More "White Chicks" than "21 Jump Street," unfortunately, "Let's Be Cops" is an R-rated buddy-cop comedy that has a wacky premise ripe with infinite comedic possibilities and affable, funny people trying to make it work, and yet the laughs never come. Slack and labored, the film isn't completely dead on arrival, as it might have a count of maybe two snickers, but it's definitely amateur hour for all involved. Directed by Luke Greenfield (who's far and away worse here and closer to 2001's "The Animal" than the pleasant surprise of 2004's "The Girl Next Door") from a screenplay he wrote with Nicholas Thomas, the film is enthusiastically performed at best and exasperatingly unfunny at worst, so why blame the performers when the material just isn't there? Everyone seems to be enjoying themselves, except for the audience and anyone from 20th Century Fox who decided to take a chance and greenlight this unpromising dud. Watching it in a theater of smart, discerning moviegoers will be like witnessing the sound of a pin drop or crickets chirping.
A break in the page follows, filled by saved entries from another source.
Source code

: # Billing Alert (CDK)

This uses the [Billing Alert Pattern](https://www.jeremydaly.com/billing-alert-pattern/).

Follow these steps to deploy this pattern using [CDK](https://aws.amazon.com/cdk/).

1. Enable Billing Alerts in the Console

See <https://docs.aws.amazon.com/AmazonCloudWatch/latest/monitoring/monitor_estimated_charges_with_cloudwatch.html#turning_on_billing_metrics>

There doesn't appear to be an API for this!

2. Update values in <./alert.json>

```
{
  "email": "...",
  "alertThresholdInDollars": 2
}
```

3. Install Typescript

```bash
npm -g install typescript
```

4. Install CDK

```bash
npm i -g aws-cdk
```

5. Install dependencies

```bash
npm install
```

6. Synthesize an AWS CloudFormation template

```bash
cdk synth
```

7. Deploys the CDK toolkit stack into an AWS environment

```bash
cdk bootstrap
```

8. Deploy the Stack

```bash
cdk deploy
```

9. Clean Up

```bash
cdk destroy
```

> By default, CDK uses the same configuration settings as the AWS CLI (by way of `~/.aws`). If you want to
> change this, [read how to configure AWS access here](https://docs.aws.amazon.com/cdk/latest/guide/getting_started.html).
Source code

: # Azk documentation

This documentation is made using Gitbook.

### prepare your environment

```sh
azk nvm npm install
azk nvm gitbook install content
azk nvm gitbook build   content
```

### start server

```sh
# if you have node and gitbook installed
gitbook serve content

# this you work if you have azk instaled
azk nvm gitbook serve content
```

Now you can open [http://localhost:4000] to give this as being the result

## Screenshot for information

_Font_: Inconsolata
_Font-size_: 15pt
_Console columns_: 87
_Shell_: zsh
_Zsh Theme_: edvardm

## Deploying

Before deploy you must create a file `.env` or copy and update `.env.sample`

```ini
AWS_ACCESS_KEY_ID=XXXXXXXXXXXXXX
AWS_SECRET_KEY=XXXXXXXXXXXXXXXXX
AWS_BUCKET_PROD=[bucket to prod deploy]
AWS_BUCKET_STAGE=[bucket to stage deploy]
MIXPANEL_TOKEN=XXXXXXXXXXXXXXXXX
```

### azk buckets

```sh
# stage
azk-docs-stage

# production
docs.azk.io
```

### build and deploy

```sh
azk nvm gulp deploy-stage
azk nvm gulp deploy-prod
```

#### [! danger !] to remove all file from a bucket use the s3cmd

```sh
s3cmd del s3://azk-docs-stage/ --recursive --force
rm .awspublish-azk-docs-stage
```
Try and swallow this one-line premise, which is so moronic and unconvincing but could have been more workable as a 20-minute sketch and not a padded feature film. Video-game designing assistant Justin (Damon Wayans, Jr.) and his best friend/roommate Ryan (Jake Johnson), an ex-football player who never stuck to one career, are both in their 30s and feel like Los Angeles is no longer for them due to their professional failures and rejections. Before deciding to go back home to Ohio, the two struggling buds leave an alumni party wearing cop uniforms and are looked upon as real cops. They feel powerful, respected, and just plain cool. While Justin is a little hestitant at first to take their cop impersonation any further, Ryan is completely on-board to the point that he bids for a cop vehicle on eBay and buys all of the car decals. Of course, Justin and Ryan somehow get involved with a Russian crime mob, led by impulsively angry ringleader Mossi (James D'Arcy), and are way in over their heads, or will they come out behaving like smart, tough detectives and solve a huge conspiracy? Hilarity is bound to ensue…or not.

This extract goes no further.